Exercise brief:
Write out every entry in full. Leave nothing out.

Records for the task:
* * * *
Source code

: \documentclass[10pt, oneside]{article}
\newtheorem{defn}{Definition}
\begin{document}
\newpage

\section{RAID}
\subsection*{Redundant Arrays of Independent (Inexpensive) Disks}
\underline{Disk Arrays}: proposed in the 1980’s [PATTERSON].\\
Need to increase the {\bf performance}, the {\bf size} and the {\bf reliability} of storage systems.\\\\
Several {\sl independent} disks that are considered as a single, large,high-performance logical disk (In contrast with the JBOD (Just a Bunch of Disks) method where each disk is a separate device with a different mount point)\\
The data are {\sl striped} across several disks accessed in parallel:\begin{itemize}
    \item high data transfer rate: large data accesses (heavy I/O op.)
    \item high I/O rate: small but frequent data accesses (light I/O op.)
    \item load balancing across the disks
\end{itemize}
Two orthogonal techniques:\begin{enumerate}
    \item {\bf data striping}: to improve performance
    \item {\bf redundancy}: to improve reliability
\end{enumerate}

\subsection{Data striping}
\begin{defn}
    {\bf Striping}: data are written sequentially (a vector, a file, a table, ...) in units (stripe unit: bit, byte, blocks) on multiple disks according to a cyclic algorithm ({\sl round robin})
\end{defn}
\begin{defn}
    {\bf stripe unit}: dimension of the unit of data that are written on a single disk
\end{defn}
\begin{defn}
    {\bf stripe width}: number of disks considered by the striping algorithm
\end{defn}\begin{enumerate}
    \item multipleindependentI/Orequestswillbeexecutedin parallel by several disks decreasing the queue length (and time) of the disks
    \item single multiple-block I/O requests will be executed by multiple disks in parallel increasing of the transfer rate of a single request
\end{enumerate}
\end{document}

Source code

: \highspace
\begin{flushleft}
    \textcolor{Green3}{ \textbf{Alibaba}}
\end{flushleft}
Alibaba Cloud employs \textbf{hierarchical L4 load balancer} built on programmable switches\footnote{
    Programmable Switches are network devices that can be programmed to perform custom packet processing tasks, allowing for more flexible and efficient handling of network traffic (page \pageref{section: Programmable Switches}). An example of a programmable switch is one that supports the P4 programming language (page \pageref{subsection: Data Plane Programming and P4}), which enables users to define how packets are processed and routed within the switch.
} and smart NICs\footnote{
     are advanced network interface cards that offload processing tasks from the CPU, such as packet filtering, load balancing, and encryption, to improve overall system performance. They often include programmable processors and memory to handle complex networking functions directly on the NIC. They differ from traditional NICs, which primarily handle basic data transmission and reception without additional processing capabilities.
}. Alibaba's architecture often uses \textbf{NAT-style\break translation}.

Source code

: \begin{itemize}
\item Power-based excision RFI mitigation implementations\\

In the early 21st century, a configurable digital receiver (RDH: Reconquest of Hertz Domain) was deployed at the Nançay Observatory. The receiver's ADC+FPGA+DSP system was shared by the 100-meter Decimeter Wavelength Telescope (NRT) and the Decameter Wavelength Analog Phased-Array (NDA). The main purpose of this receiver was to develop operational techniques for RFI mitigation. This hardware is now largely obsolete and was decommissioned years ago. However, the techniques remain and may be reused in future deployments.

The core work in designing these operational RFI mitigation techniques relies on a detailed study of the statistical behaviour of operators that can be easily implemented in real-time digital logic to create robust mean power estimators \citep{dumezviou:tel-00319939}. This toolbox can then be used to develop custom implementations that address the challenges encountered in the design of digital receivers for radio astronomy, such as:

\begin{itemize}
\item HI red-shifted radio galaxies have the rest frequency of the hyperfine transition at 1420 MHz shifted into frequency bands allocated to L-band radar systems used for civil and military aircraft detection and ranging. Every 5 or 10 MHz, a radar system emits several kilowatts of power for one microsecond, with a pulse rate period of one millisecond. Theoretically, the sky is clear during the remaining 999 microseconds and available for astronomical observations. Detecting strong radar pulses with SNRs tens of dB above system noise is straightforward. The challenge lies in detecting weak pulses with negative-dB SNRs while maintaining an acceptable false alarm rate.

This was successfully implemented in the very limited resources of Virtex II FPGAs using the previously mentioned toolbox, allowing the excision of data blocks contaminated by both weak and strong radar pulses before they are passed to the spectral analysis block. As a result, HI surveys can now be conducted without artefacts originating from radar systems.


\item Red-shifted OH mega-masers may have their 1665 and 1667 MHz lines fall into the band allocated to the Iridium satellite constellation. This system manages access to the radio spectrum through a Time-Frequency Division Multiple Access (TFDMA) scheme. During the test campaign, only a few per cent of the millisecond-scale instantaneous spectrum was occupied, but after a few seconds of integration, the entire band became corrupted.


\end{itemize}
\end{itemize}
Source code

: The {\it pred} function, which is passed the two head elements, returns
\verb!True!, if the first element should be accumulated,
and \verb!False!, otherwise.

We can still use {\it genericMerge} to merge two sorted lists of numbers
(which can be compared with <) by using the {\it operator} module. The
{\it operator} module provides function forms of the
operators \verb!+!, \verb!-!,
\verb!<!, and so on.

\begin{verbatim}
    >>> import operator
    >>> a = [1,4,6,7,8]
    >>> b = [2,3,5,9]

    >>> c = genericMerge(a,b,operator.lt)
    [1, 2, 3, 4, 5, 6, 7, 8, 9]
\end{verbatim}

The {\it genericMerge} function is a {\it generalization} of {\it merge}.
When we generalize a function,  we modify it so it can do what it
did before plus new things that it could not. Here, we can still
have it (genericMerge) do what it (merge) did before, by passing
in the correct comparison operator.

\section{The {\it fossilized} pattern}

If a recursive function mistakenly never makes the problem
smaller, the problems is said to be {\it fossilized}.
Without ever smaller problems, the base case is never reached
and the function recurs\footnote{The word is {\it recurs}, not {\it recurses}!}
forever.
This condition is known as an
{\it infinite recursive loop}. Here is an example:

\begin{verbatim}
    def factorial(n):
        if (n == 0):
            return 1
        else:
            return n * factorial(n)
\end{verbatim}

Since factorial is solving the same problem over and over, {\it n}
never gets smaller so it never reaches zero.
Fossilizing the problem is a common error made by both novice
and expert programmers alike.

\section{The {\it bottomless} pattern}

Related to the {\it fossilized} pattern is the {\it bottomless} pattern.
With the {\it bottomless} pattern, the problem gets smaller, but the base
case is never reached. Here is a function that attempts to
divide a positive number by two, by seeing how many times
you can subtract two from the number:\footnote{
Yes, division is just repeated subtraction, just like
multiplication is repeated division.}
* * * *
Answer to the exercise:
Source code

: \documentclass[10pt, oneside]{article}
\newtheorem{defn}{Definition}
\begin{document}
\newpage

\section{RAID}
\subsection*{Redundant Arrays of Independent (Inexpensive) Disks}
\underline{Disk Arrays}: proposed in the 1980’s [PATTERSON].\\
Need to increase the {\bf performance}, the {\bf size} and the {\bf reliability} of storage systems.\\\\
Several {\sl independent} disks that are considered as a single, large,high-performance logical disk (In contrast with the JBOD (Just a Bunch of Disks) method where each disk is a separate device with a different mount point)\\
The data are {\sl striped} across several disks accessed in parallel:\begin{itemize}
    \item high data transfer rate: large data accesses (heavy I/O op.)
    \item high I/O rate: small but frequent data accesses (light I/O op.)
    \item load balancing across the disks
\end{itemize}
Two orthogonal techniques:\begin{enumerate}
    \item {\bf data striping}: to improve performance
    \item {\bf redundancy}: to improve reliability
\end{enumerate}

\subsection{Data striping}
\begin{defn}
    {\bf Striping}: data are written sequentially (a vector, a file, a table, ...) in units (stripe unit: bit, byte, blocks) on multiple disks according to a cyclic algorithm ({\sl round robin})
\end{defn}
\begin{defn}
    {\bf stripe unit}: dimension of the unit of data that are written on a single disk
\end{defn}
\begin{defn}
    {\bf stripe width}: number of disks considered by the striping algorithm
\end{defn}\begin{enumerate}
    \item multipleindependentI/Orequestswillbeexecutedin parallel by several disks decreasing the queue length (and time) of the disks
    \item single multiple-block I/O requests will be executed by multiple disks in parallel increasing of the transfer rate of a single request
\end{enumerate}
\end{document}

Source code

: \highspace
\begin{flushleft}
    \textcolor{Green3}{ \textbf{Alibaba}}
\end{flushleft}
Alibaba Cloud employs \textbf{hierarchical L4 load balancer} built on programmable switches\footnote{
    Programmable Switches are network devices that can be programmed to perform custom packet processing tasks, allowing for more flexible and efficient handling of network traffic (page \pageref{section: Programmable Switches}). An example of a programmable switch is one that supports the P4 programming language (page \pageref{subsection: Data Plane Programming and P4}), which enables users to define how packets are processed and routed within the switch.
} and smart NICs\footnote{
     are advanced network interface cards that offload processing tasks from the CPU, such as packet filtering, load balancing, and encryption, to improve overall system performance. They often include programmable processors and memory to handle complex networking functions directly on the NIC. They differ from traditional NICs, which primarily handle basic data transmission and reception without additional processing capabilities.
}. Alibaba's architecture often uses \textbf{NAT-style\break translation}.

Source code

: \begin{itemize}
\item Power-based excision RFI mitigation implementations\\

In the early 21st century, a configurable digital receiver (RDH: Reconquest of Hertz Domain) was deployed at the Nançay Observatory. The receiver's ADC+FPGA+DSP system was shared by the 100-meter Decimeter Wavelength Telescope (NRT) and the Decameter Wavelength Analog Phased-Array (NDA). The main purpose of this receiver was to develop operational techniques for RFI mitigation. This hardware is now largely obsolete and was decommissioned years ago. However, the techniques remain and may be reused in future deployments.

The core work in designing these operational RFI mitigation techniques relies on a detailed study of the statistical behaviour of operators that can be easily implemented in real-time digital logic to create robust mean power estimators \citep{dumezviou:tel-00319939}. This toolbox can then be used to develop custom implementations that address the challenges encountered in the design of digital receivers for radio astronomy, such as:

\begin{itemize}
\item HI red-shifted radio galaxies have the rest frequency of the hyperfine transition at 1420 MHz shifted into frequency bands allocated to L-band radar systems used for civil and military aircraft detection and ranging. Every 5 or 10 MHz, a radar system emits several kilowatts of power for one microsecond, with a pulse rate period of one millisecond. Theoretically, the sky is clear during the remaining 999 microseconds and available for astronomical observations. Detecting strong radar pulses with SNRs tens of dB above system noise is straightforward. The challenge lies in detecting weak pulses with negative-dB SNRs while maintaining an acceptable false alarm rate.

This was successfully implemented in the very limited resources of Virtex II FPGAs using the previously mentioned toolbox, allowing the excision of data blocks contaminated by both weak and strong radar pulses before they are passed to the spectral analysis block. As a result, HI surveys can now be conducted without artefacts originating from radar systems.


\item Red-shifted OH mega-masers may have their 1665 and 1667 MHz lines fall into the band allocated to the Iridium satellite constellation. This system manages access to the radio spectrum through a Time-Frequency Division Multiple Access (TFDMA) scheme. During the test campaign, only a few per cent of the millisecond-scale instantaneous spectrum was occupied, but after a few seconds of integration, the entire band became corrupted.


\end{itemize}
\end{itemize}
Source code

: The {\it pred} function, which is passed the two head elements, returns
\verb!True!, if the first element should be accumulated,
and \verb!False!, otherwise.

We can still use {\it genericMerge} to merge two sorted lists of numbers
(which can be compared with <) by using the {\it operator} module. The
{\it operator} module provides function forms of the
operators \verb!+!, \verb!-!,
\verb!<!, and so on.

\begin{verbatim}
    >>> import operator
    >>> a = [1,4,6,7,8]
    >>> b = [2,3,5,9]

    >>> c = genericMerge(a,b,operator.lt)
    [1, 2, 3, 4, 5, 6, 7, 8, 9]
\end{verbatim}

The {\it genericMerge} function is a {\it generalization} of {\it merge}.
When we generalize a function,  we modify it so it can do what it
did before plus new things that it could not. Here, we can still
have it (genericMerge) do what it (merge) did before, by passing
in the correct comparison operator.

\section{The {\it fossilized} pattern}

If a recursive function mistakenly never makes the problem
smaller, the problems is said to be {\it fossilized}.
Without ever smaller problems, the base case is never reached
and the function recurs\footnote{The word is {\it recurs}, not {\it recurses}!}
forever.
This condition is known as an
{\it infinite recursive loop}. Here is an example:

\begin{verbatim}
    def factorial(n):
        if (n == 0):
            return 1
        else:
            return n * factorial(n)
\end{verbatim}

Since factorial is solving the same problem over and over, {\it n}
never gets smaller so it never reaches zero.
Fossilizing the problem is a common error made by both novice
and expert programmers alike.

\section{The {\it bottomless} pattern}

Related to the {\it fossilized} pattern is the {\it bottomless} pattern.
With the {\it bottomless} pattern, the problem gets smaller, but the base
case is never reached. Here is a function that attempts to
divide a positive number by two, by seeing how many times
you can subtract two from the number:\footnote{
Yes, division is just repeated subtraction, just like
multiplication is repeated division.}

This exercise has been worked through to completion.